### WHAT YOU ARE ASKED TO DO
Only the lines below starting at the one containing "2023-11-15 at 22-46-33" and ending at the one containing "Le classi forniscono" belong in the answer, each copied exactly.

============================================================

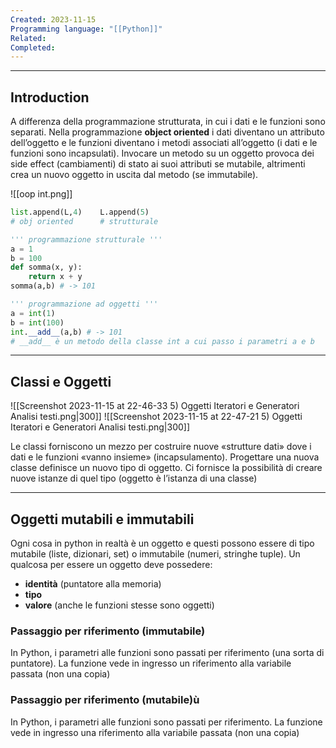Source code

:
 ```yaml
---
Created: 2023-11-15
Programming language: "[[Python]]"
Related: 
Completed:
---
```

---
## Introduction
A differenza della programmazione strutturata, in cui i dati e le funzioni sono separati. Nella programmazione **object oriented** i dati diventano un attributo dell’oggetto e le funzioni diventano i metodi associati all’oggetto (i dati e le funzioni sono incapsulati). Invocare un metodo su un oggetto provoca dei side effect (cambiamenti) di stato ai suoi attributi se mutabile, altrimenti crea un nuovo oggetto in uscita dal metodo (se immutabile).

![[oop int.png]]
```python
list.append(L,4)    L.append(5)
# obj oriented      # strutturale

''' programmazione strutturale '''
a = 1
b = 100
def somma(x, y):
	return x + y
somma(a,b) # -> 101

''' programmazione ad oggetti '''
a = int(1)
b = int(100)
int.__add__(a,b) # -> 101
# __add__ è un metodo della classe int a cui passo i parametri a e b
```

---
## Classi e Oggetti

![[Screenshot 2023-11-15 at 22-46-33 5) Oggetti Iteratori e Generatori Analisi testi.png|300]]
![[Screenshot 2023-11-15 at 22-47-21 5) Oggetti Iteratori e Generatori Analisi testi.png|300]]

Le classi forniscono un mezzo per costruire nuove «strutture dati» dove i dati e le funzioni «vanno insieme» (incapsulamento). Progettare una nuova classe definisce un nuovo tipo di oggetto. Ci fornisce la possibilità di creare nuove istanze di quel tipo (oggetto è l’istanza di una classe)

---
## Oggetti mutabili e immutabili
Ogni cosa in python in realtà è un oggetto e questi possono essere di tipo mutabile (liste, dizionari, set) o immutabile (numeri, stringhe tuple). Un qualcosa per essere un oggetto deve possedere:
- **identità** (puntatore alla memoria)
- **tipo**
- **valore** (anche le funzioni stesse sono oggetti)

### Passaggio per riferimento (immutabile)
In Python, i parametri alle funzioni sono passati per riferimento (una sorta di puntatore). La funzione vede in ingresso un riferimento alla variabile passata (non una copia)

### Passaggio per riferimento (mutabile)ù
In Python, i parametri alle funzioni sono passati per riferimento. La funzione vede in ingresso una riferimento alla variabile passata (non una copia)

============================================================

### ANSWER TO THE PROBLEM
![[Screenshot 2023-11-15 at 22-46-33 5) Oggetti Iteratori e Generatori Analisi testi.png|300]]
![[Screenshot 2023-11-15 at 22-47-21 5) Oggetti Iteratori e Generatori Analisi testi.png|300]]

Le classi forniscono un mezzo per costruire nuove «strutture dati» dove i dati e le funzioni «vanno insieme» (incapsulamento). Progettare una nuova classe definisce un nuovo tipo di oggetto. Ci fornisce la possibilità di creare nuove istanze di quel tipo (oggetto è l’istanza di una classe)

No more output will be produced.